Problem to work on:
Please copy each line of the records below that includes the word "LEDs".
»»
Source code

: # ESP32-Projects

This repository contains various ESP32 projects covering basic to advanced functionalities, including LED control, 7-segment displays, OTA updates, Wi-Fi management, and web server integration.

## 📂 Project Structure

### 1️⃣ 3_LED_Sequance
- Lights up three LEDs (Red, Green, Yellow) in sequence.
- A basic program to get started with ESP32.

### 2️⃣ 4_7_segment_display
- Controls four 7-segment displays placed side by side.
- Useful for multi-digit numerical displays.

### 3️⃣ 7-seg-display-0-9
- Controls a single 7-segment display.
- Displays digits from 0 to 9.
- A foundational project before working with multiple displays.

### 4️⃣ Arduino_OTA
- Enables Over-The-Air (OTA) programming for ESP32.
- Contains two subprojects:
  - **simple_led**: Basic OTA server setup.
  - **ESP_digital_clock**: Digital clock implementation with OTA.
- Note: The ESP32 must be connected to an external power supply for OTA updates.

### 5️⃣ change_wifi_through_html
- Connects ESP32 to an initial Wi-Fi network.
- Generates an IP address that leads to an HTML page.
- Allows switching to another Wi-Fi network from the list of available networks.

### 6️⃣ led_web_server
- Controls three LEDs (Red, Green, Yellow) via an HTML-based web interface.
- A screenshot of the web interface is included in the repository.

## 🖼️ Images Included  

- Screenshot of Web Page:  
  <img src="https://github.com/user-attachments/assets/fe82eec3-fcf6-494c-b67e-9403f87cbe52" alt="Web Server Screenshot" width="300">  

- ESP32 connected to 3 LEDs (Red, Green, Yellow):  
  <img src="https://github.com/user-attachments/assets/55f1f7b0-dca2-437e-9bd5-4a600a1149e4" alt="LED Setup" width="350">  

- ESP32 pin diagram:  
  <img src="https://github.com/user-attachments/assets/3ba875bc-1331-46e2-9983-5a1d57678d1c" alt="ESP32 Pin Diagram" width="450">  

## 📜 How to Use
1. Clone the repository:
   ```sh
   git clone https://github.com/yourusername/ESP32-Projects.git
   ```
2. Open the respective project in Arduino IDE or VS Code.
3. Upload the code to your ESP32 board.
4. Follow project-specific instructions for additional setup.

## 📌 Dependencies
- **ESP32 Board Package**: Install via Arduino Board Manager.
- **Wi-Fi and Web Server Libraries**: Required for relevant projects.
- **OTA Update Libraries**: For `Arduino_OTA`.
««
Answer:
- Lights up three LEDs (Red, Green, Yellow) in sequence.
- Controls three LEDs (Red, Green, Yellow) via an HTML-based web interface.
- ESP32 connected to 3 LEDs (Red, Green, Yellow):  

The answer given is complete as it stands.